Reviewed by DAVID VINEYARD:         


WILLIAM PATRICK MAYNARD – The Destiny of Fu Manchu. Black Coat Press, hardcover, March 2012; paperback, April 2012.

   A confession before going farther with this review, Black Coat Press is my publisher, and I am friends on Facebook with William Patrick Maynard, but otherwise this review is as honest as I can make it.

   Pastiche is a difficult art at best. The writer usually will suffer in comparison to the original, and if he surpasses the original is too often denied the recognition he deserves. A perfect example is Barry Perowne’s pastiche of E. W. Hornung’s Raffles stories, where little that Hornung wrote is anywhere near as entertaining as Perowne’s stories, but Perowne is only a footnote today.

   Both Philip Jose Farmer and Fritz Leiber were better writers than Edgar Rice Burroughs when they tried their hands at Tarzan pastiche, and I don’t think anyone would argue Ian Fleming was anywhere near as good a writer overall as Kingsley Amis, Sebastian Faulks, or William Boyd who all tackled James Bond with varying grades of success. Having written several Arsene Lupin pastiche, I can tell you no matter how good the story is, you always come in second to the original.

   The saga of Sax Rohmer’s Dr. Fu Manchu has already suffered this humiliation earlier with Rohmer biographer Cay Van Ash writing two novels featuring Rohmer’s characters that both far exceeded the best work Rohmer himself did in terms of story, thrills, and sheer writing skill.

   I say this not to fault Rohmer, whose work I enjoy, but merely to state the obvious, that Rohmer himself never did justice to his own creation, in my opinion. His best books in the series do not come anywhere near Van Ash’s Ten Years Beyond Baker Street and The Fires of Fu Manchu.

   Now William Patrick Maynard has taken up the saga of the Devil Doctor, and like Cay Van Ash before him, has far exceeded the best Sax Rohmer had to offer.

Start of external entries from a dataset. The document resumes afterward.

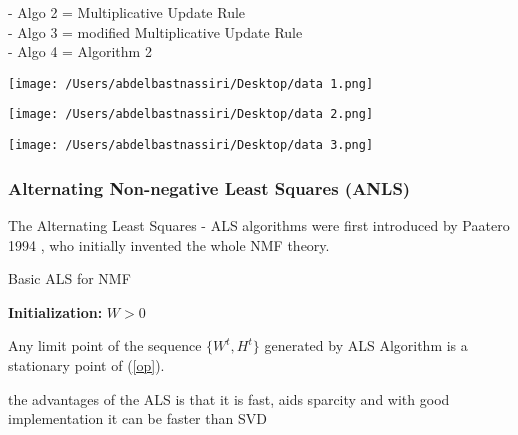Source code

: \documentclass{beamer}
\begin{document}
\begin{spacing}{1.0}
\begin{frame}
        - Algo 2 = Multiplicative Update Rule\\
        - Algo 3 = modified Multiplicative Update Rule\\
        - Algo 4 = Algorithm 2
\end{frame}
\begin{frame}
    \texttt{[image: /Users/abdelbastnassiri/Desktop/data 1.png]}
\end{frame}
\begin{frame}
    \texttt{[image: /Users/abdelbastnassiri/Desktop/data 2.png]}
\end{frame}
\begin{frame}
    \texttt{[image: /Users/abdelbastnassiri/Desktop/data 3.png]}
\end{frame}
\begin{frame}
    \frametitle{Alternating Non-negative Least Squares (ANLS)}
    The Alternating Least Squares - ALS algorithms were first introduced by Paatero 1994 , 
    who initially invented the whole NMF theory.
    \begin{algorithm}[H]
        \caption{Basic ALS for NMF}
        \textbf{Initialization:} $W > 0$\;
    \end{algorithm}
\end{frame}
\begin{frame}
    \begin{theorem}
        Any limit point of the sequence $\{W^{t} , H^{t}\}$ generated by ALS Algorithm  is a stationary point of (\ref{op}).
    \end{theorem}
    the advantages of the ALS is that it is fast, aids sparcity and with good implementation it can be faster 
    than SVD    
\end{frame}
\end{spacing}
\end{document}
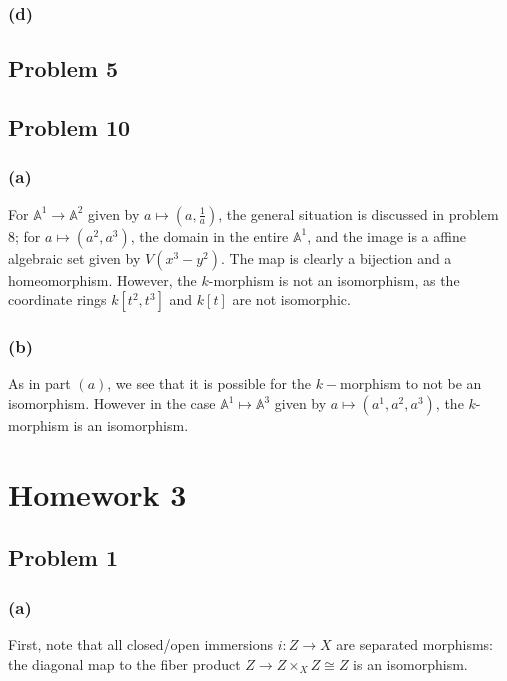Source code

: \documentclass{article}
\theoremstyle{definition}
\theoremstyle{definition}
\theoremstyle{definition}
\theoremstyle{definition}
\theoremstyle{definition}
\theoremstyle{definition}
\theoremstyle{definition}
\begin{document}
\subsubsection*{(d)}

\subsection*{Problem 5}




\subsection*{Problem 10}
\subsubsection*{(a)}
For $\mathbb{A}^1\to \mathbb{A}^2$ given by $a\mapsto (a,\frac{1}{a})$, the general situation is discussed in problem 8; for $a\mapsto (a^2,a^3)$, the domain in the entire $\mathbb{A}^1$, and the image is a affine algebraic set given by $V(x^3-y^2)$. The map is clearly a bijection and a homeomorphism. However, the $k$-morphism is not an isomorphism, as the coordinate rings $k[t^2,t^3]$ and $k[t]$ are not isomorphic.
\subsubsection*{(b)}
As in part $(a)$, we see that it is possible for the $k-$morphism to not be an isomorphism. However in the case $\mathbb{A}^1\mapsto \mathbb{A}^3$ given by $a\mapsto (a^1,a^2,a^3)$, the $k$-morphism is an isomorphism. 


\section*{Homework 3}
\subsection*{Problem 1}
\subsubsection*{(a)}
First, note that all closed/open immersions $i: Z\to X$ are separated morphisms: the diagonal map to the fiber product $Z\to Z\times_X Z\cong Z$ is an isomorphism. 
\end{document}
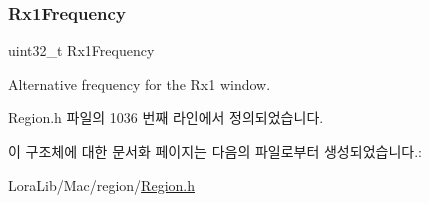 \mbox{\label{structs_dl_channel_req_params_a8a564b8635b12d5f0f348ae177dd92e1}} 
\subsubsection{\texorpdfstring{Rx1\+Frequency}{Rx1Frequency}}
{\footnotesize\ttfamily uint32\+\_\+t Rx1\+Frequency}

Alternative frequency for the Rx1 window. 

Region.\+h 파일의 1036 번째 라인에서 정의되었습니다.



이 구조체에 대한 문서화 페이지는 다음의 파일로부터 생성되었습니다.\+:\begin{DoxyCompactItemize}
\item 
Lora\+Lib/\+Mac/region/\mbox{\hyperlink{_region_8h}{Region.\+h}}\end{DoxyCompactItemize}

   The Destiny of Fu Manchu does take a note from Rohmer in that it plunges right into the story with Dr. John Petrie, the Watson to the evil doctor’s nemesis Sir Denis Nayland Smith, pushed into the affair on his own doorstep.

   Next we are swept off to Corfu, and a new narrator, Michael Knox, an archaeologist who is a bit of a rotter with women, and hardly the most heroic of figures, stumbling on the kidnapping of Kara, Mrs. Petrie, and finding himself in the midst of the world of the Si Fan. He is thrown headlong into one incident after another, eventually finding himself about to be killed on the Orient Express by a homicidal dwarf traveling as a five year old girl.

   And we are off, Ethiopia, London, Egypt, Munich … as Knox finds himself a pawn in an increasingly dangerous and confusing game caught between a civil war for control of the Si Fan, Sir Nayland Smith, the weakness of Prime Minister Neville Chamberlain, and Hitler’s pre-War power grabs.

   At times who is on whose side is as confusing as an Eric Ambler novel, with Knox a pawn of Fu Manchu’s rival, the horribly disfigured Esteban Milagro, aka Thomas Valley, aka Khunum-Khufu, aka …; Helga Grauman, aka Fah lo Suee, Fu Manchu’s daughter, whose memory of that fact was removed by her father; Sir Denis Nayland Smith who just saved Hitler and Mussolini from assassination by the Si Fan; and of course Fu Manchu himself who may or may not be calling the shots and manipulating everyone to his own evil goal having been deposed from leadership of the Si Fan after his failure to kill Hitler and Mussolini.

   This is all splendid pulp, rapidly paced, and surprisingly as atmospheric as the original. Maynard’s imagination never fails him, and he manages to keep the complex plot in the air with remarkable ease. Characters from past Rohmer novels and from Cay Van Ash’s books make cameos or have full roles, and there is even a nod to Guy Boothby’s Italian Menace of an earlier age, Dr. Nikola.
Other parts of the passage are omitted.